5 of 454 comments (clear)

  1. Re:Privacy for the Incidental by mdwh2 · · Score: 4, Interesting

    Or what about porn that involves some 17 year old?

    Strange but true: In the UK, it's legal to shag a 17 year old, but now as soon as you take a photo, you're guilty of making and possessing child porn (the 2003 Sexual Offences Act bizarrely raised the age for appearing in photos from 16 to 18, despite the age of consent remaining at 16 where it as always been).

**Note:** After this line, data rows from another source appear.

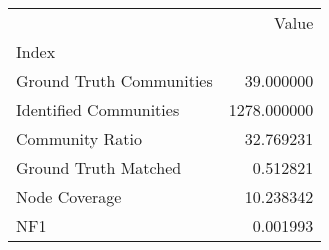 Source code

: \begin{tabular}{lr}
\toprule
{} &        Value \\
Index                    &              \\
\midrule
Ground Truth Communities &    39.000000 \\
Identified Communities   &  1278.000000 \\
Community Ratio          &    32.769231 \\
Ground Truth Matched     &     0.512821 \\
Node Coverage            &    10.238342 \\
NF1                      &     0.001993 \\
\bottomrule
\end{tabular}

  2. Re:Privacy for the Incidental by MightyMartian · · Score: 4, Interesting

    I'd gladly agree to this, prividng I can access to Gonzales' online records. Frankly, I think in the area of privacy, if a member of government isn't willing to disclose his own, then he shouldn't be allowed to ask for it from anyone else.

    After all, it's not as if Gonzales has anything to hide, right?

    --
    The world's burning. Moped Jesus spotted on I50. Details at 11.
  3. Re:Privacy for the Incidental by Maxo-Texas · · Score: 4, Interesting

    Give me 15 seconds access on your work or home computer and I can get you fired and likely put into prison for years with no evidence it was anyone but you.

    --
    She was like chocolate when she drank... semi-sweet at first and then increasingly bitter.
  4. Re:Child Porn My Behind by jafac · · Score: 4, Interesting

    I'm not the only one who believes that it's creepy as hell to NAME a bill.
    They usually have numbers. They should be referred to only by their number. Slapping a name on a bill is a dishonest labelling for the purpose of marketing.

    --

    These are my friends, See how they glisten. See this one shine, how he smiles in the light.
  5. Re:Privacy for the Incidental by AGMW · · Score: 4, Interesting
    Something very similar happened in the UK a year or so back. Some new legislation was tabled that would mean it would be an offence to not provide the decryption key to data if it was suspected that the encrypted data contained evidence of a crime, and you were asked for the key. People told the Home Secretary that you might not know the key, etc, but the law was still going ahead.

    Someone committed a crime, verified by a lawyer, and the evidence was encrypted and emailed to the Home Secretary. He now was in possesion of evidence of a crime that was encrypted and he didn't know the decryption key.

    Unfortunately, he wasn't arrested and put in prison!

    It seems it's one rule for politicians and another for the rest of us!